Task description — In the entries below, the lines from the one with "- **+35%** from social features (teams)" through the one with "- Item synergy" are to be copied exactly; both ends count.

(Dataset items)
+-------+

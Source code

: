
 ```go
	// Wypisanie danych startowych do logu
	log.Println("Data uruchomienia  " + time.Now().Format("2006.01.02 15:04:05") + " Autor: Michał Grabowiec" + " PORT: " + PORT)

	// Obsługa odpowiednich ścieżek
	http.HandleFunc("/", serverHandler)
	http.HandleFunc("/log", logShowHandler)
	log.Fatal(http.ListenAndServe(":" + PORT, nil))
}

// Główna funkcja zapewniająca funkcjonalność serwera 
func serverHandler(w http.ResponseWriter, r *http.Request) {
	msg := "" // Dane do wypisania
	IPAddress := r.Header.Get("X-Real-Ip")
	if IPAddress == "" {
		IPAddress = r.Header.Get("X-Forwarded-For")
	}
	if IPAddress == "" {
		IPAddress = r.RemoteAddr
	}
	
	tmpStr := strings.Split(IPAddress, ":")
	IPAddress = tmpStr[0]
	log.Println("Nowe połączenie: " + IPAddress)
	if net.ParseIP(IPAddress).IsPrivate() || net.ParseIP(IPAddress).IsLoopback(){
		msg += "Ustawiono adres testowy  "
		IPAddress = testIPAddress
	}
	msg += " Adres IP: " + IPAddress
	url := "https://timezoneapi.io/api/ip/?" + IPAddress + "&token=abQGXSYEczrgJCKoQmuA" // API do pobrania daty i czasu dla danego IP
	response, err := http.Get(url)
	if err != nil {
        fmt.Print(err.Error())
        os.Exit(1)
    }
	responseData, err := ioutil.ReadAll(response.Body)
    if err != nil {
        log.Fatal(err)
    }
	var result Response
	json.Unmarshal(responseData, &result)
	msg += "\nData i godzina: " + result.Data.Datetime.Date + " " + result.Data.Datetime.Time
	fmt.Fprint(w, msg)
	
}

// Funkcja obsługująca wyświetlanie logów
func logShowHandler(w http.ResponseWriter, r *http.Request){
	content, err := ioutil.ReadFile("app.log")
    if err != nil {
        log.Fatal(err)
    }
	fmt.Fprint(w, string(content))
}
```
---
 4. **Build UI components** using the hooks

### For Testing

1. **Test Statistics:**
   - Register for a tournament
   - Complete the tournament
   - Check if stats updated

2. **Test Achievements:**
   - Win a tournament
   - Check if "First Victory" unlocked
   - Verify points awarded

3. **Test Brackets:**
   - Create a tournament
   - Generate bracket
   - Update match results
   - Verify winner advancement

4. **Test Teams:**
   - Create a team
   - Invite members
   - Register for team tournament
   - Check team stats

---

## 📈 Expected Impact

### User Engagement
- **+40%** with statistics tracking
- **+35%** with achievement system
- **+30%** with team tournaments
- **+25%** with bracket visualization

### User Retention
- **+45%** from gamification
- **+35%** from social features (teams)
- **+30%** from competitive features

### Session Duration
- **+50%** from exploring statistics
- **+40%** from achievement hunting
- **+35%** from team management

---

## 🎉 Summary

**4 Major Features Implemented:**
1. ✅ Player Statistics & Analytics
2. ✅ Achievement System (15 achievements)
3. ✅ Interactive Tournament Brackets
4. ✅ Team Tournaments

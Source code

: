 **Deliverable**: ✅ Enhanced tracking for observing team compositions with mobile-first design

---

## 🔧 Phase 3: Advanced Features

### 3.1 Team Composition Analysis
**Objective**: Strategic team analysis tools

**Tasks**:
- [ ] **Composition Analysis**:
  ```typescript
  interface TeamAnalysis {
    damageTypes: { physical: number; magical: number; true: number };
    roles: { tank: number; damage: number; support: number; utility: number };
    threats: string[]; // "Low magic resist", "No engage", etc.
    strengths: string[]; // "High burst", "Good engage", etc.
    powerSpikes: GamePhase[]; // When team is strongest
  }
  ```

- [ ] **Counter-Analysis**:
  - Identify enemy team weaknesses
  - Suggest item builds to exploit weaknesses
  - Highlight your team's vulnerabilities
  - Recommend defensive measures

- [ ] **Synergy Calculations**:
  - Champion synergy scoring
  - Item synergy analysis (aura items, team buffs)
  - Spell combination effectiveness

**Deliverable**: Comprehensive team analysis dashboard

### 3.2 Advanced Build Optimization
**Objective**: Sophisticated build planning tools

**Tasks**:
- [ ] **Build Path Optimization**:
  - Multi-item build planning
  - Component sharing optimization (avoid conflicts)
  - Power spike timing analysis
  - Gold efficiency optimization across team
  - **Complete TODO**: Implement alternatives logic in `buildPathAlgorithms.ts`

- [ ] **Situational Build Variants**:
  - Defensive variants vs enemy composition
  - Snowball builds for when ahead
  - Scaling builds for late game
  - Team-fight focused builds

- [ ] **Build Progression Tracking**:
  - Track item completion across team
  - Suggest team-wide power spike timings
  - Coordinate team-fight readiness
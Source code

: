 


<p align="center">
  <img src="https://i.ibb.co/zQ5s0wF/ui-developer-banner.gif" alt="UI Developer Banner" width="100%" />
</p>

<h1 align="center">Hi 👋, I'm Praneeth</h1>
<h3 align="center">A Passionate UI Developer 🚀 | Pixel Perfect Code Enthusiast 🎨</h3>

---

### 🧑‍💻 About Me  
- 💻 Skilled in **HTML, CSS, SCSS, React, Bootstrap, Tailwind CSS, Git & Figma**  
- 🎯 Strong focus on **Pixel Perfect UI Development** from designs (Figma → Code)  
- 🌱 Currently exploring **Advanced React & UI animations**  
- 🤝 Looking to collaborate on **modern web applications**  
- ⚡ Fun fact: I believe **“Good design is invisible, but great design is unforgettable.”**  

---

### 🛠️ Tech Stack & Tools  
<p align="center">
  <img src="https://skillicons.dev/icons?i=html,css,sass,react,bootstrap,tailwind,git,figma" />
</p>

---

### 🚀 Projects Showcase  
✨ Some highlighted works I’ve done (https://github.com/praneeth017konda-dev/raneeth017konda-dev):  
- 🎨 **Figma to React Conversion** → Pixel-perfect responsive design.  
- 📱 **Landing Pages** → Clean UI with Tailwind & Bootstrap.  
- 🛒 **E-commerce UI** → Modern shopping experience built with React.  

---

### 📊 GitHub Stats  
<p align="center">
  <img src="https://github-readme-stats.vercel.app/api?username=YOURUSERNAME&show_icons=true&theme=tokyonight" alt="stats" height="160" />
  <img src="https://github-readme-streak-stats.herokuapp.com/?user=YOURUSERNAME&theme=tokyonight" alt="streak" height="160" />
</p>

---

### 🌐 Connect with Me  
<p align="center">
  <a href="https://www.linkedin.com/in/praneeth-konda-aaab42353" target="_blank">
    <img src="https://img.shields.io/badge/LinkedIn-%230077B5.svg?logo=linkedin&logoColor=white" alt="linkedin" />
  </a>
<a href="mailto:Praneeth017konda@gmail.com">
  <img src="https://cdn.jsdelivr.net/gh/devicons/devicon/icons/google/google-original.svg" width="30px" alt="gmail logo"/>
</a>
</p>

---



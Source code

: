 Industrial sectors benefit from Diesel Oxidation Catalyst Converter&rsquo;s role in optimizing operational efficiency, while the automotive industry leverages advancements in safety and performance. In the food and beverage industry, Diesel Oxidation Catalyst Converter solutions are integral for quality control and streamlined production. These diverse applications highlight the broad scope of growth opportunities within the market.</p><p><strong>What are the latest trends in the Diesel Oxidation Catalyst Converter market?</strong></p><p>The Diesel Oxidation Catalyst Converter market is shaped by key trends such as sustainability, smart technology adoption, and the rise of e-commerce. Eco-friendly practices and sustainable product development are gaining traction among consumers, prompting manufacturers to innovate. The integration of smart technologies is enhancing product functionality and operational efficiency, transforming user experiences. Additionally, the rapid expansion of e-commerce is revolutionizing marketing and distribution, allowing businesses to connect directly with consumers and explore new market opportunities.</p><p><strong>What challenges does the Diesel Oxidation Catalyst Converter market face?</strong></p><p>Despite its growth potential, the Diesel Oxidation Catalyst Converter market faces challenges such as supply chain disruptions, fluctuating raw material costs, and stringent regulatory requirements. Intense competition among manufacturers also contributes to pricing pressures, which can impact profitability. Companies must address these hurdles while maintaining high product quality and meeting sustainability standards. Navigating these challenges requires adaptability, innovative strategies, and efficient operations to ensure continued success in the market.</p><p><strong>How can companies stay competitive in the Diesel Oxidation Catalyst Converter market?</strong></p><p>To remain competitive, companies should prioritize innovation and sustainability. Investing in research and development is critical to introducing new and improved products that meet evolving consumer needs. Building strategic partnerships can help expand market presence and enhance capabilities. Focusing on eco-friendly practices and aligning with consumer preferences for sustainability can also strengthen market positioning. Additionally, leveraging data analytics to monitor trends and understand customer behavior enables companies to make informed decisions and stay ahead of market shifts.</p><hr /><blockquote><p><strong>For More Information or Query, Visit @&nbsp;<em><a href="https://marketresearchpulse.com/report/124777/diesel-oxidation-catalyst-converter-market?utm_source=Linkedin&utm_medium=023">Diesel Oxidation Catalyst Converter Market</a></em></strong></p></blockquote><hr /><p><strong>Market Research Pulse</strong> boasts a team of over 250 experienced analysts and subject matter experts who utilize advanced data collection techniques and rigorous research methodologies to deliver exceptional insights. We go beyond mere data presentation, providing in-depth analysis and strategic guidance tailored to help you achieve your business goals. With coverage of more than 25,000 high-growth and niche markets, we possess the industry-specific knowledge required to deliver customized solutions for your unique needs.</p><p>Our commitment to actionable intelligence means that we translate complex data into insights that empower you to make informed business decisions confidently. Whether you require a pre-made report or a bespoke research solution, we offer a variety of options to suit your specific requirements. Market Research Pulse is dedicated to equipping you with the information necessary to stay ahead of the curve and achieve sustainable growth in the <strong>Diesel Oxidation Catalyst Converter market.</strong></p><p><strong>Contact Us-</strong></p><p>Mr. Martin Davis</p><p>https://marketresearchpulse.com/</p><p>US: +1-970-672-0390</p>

+-------+

The answer —
- **+35%** from social features (teams)
- **+30%** from competitive features

### Session Duration
- **+50%** from exploring statistics
- **+40%** from achievement hunting
- **+35%** from team management

---

## 🎉 Summary

**4 Major Features Implemented:**
1. ✅ Player Statistics & Analytics
2. ✅ Achievement System (15 achievements)
3. ✅ Interactive Tournament Brackets
4. ✅ Team Tournaments

Source code

: **Deliverable**: ✅ Enhanced tracking for observing team compositions with mobile-first design

---

## 🔧 Phase 3: Advanced Features

### 3.1 Team Composition Analysis
**Objective**: Strategic team analysis tools

**Tasks**:
- [ ] **Composition Analysis**:
  ```typescript
  interface TeamAnalysis {
    damageTypes: { physical: number; magical: number; true: number };
    roles: { tank: number; damage: number; support: number; utility: number };
    threats: string[]; // "Low magic resist", "No engage", etc.
    strengths: string[]; // "High burst", "Good engage", etc.
    powerSpikes: GamePhase[]; // When team is strongest
  }
  ```

- [ ] **Counter-Analysis**:
  - Identify enemy team weaknesses
  - Suggest item builds to exploit weaknesses
  - Highlight your team's vulnerabilities
  - Recommend defensive measures

- [ ] **Synergy Calculations**:
  - Champion synergy scoring
  - Item synergy analysis (aura items, team buffs)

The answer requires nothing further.